____ Dataset content

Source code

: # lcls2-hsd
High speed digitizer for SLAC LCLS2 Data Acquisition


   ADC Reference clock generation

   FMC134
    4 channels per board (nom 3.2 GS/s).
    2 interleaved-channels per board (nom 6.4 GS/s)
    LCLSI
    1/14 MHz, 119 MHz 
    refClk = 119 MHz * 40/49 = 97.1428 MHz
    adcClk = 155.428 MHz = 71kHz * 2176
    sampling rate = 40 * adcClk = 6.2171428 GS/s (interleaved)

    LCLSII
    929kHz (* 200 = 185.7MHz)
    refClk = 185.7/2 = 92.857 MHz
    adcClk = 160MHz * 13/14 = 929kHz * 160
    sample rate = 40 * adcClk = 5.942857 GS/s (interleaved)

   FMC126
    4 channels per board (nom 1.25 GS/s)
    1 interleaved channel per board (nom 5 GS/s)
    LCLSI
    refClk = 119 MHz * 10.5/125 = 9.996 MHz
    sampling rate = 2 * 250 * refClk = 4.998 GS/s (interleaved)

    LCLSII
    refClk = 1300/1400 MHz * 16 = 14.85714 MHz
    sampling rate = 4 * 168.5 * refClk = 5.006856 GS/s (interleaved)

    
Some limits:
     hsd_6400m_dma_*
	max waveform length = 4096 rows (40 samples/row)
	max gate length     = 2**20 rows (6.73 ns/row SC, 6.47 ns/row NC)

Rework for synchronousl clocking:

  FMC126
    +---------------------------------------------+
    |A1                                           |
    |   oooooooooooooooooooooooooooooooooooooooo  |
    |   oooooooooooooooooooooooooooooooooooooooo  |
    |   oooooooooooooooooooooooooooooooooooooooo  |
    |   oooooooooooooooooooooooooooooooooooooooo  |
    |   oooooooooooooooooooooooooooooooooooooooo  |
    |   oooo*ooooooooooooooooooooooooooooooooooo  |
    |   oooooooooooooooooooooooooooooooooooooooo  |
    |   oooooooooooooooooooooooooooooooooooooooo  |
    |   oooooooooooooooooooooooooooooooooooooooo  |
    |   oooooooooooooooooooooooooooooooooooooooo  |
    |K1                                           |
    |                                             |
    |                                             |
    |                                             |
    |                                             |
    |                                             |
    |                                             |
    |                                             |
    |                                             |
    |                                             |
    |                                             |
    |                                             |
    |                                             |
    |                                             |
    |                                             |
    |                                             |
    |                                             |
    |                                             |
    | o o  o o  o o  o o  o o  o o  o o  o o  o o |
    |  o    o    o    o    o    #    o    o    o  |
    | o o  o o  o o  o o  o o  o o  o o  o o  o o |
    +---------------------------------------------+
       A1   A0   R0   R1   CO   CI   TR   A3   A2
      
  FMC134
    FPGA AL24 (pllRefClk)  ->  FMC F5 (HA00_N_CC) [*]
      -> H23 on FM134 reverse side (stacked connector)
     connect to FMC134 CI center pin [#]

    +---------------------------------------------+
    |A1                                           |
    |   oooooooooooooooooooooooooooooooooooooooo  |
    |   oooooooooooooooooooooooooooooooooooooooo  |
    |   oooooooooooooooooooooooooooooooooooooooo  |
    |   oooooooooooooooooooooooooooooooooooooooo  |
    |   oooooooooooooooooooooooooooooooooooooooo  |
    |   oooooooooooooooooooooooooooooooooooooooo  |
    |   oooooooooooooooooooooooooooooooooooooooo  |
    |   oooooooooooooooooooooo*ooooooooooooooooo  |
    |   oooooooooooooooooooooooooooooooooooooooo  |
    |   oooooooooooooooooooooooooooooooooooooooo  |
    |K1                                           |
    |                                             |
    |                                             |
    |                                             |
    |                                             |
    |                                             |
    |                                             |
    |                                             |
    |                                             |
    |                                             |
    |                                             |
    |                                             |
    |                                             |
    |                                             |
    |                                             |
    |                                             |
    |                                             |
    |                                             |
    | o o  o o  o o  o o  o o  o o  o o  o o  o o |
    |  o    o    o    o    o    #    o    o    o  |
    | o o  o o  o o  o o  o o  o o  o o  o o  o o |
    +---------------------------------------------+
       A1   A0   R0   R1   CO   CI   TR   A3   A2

________

**Exercise goal**
With nothing left out, copy the data above exactly.

**Exercise answer**
Source code

: # lcls2-hsd
High speed digitizer for SLAC LCLS2 Data Acquisition


   ADC Reference clock generation

   FMC134
    4 channels per board (nom 3.2 GS/s).
    2 interleaved-channels per board (nom 6.4 GS/s)
    LCLSI
    1/14 MHz, 119 MHz 
    refClk = 119 MHz * 40/49 = 97.1428 MHz
    adcClk = 155.428 MHz = 71kHz * 2176
    sampling rate = 40 * adcClk = 6.2171428 GS/s (interleaved)

    LCLSII
    929kHz (* 200 = 185.7MHz)
    refClk = 185.7/2 = 92.857 MHz
    adcClk = 160MHz * 13/14 = 929kHz * 160
    sample rate = 40 * adcClk = 5.942857 GS/s (interleaved)

   FMC126
    4 channels per board (nom 1.25 GS/s)
    1 interleaved channel per board (nom 5 GS/s)
    LCLSI
    refClk = 119 MHz * 10.5/125 = 9.996 MHz
    sampling rate = 2 * 250 * refClk = 4.998 GS/s (interleaved)

    LCLSII
    refClk = 1300/1400 MHz * 16 = 14.85714 MHz
    sampling rate = 4 * 168.5 * refClk = 5.006856 GS/s (interleaved)

    
Some limits:
     hsd_6400m_dma_*
	max waveform length = 4096 rows (40 samples/row)
	max gate length     = 2**20 rows (6.73 ns/row SC, 6.47 ns/row NC)

Rework for synchronousl clocking:

  FMC126
    +---------------------------------------------+
    |A1                                           |
    |   oooooooooooooooooooooooooooooooooooooooo  |
    |   oooooooooooooooooooooooooooooooooooooooo  |
    |   oooooooooooooooooooooooooooooooooooooooo  |
    |   oooooooooooooooooooooooooooooooooooooooo  |
    |   oooooooooooooooooooooooooooooooooooooooo  |
    |   oooo*ooooooooooooooooooooooooooooooooooo  |
    |   oooooooooooooooooooooooooooooooooooooooo  |
    |   oooooooooooooooooooooooooooooooooooooooo  |
    |   oooooooooooooooooooooooooooooooooooooooo  |
    |   oooooooooooooooooooooooooooooooooooooooo  |
    |K1                                           |
    |                                             |
    |                                             |
    |                                             |
    |                                             |
    |                                             |
    |                                             |
    |                                             |
    |                                             |
    |                                             |
    |                                             |
    |                                             |
    |                                             |
    |                                             |
    |                                             |
    |                                             |
    |                                             |
    |                                             |
    | o o  o o  o o  o o  o o  o o  o o  o o  o o |
    |  o    o    o    o    o    #    o    o    o  |
    | o o  o o  o o  o o  o o  o o  o o  o o  o o |
    +---------------------------------------------+
       A1   A0   R0   R1   CO   CI   TR   A3   A2
      
  FMC134
    FPGA AL24 (pllRefClk)  ->  FMC F5 (HA00_N_CC) [*]
      -> H23 on FM134 reverse side (stacked connector)
     connect to FMC134 CI center pin [#]

    +---------------------------------------------+
    |A1                                           |
    |   oooooooooooooooooooooooooooooooooooooooo  |
    |   oooooooooooooooooooooooooooooooooooooooo  |
    |   oooooooooooooooooooooooooooooooooooooooo  |
    |   oooooooooooooooooooooooooooooooooooooooo  |
    |   oooooooooooooooooooooooooooooooooooooooo  |
    |   oooooooooooooooooooooooooooooooooooooooo  |
    |   oooooooooooooooooooooooooooooooooooooooo  |
    |   oooooooooooooooooooooo*ooooooooooooooooo  |
    |   oooooooooooooooooooooooooooooooooooooooo  |
    |   oooooooooooooooooooooooooooooooooooooooo  |
    |K1                                           |
    |                                             |
    |                                             |
    |                                             |
    |                                             |
    |                                             |
    |                                             |
    |                                             |
    |                                             |
    |                                             |
    |                                             |
    |                                             |
    |                                             |
    |                                             |
    |                                             |
    |                                             |
    |                                             |
    |                                             |
    | o o  o o  o o  o o  o o  o o  o o  o o  o o |
    |  o    o    o    o    o    #    o    o    o  |
    | o o  o o  o o  o o  o o  o o  o o  o o  o o |
    +---------------------------------------------+
       A1   A0   R0   R1   CO   CI   TR   A3   A2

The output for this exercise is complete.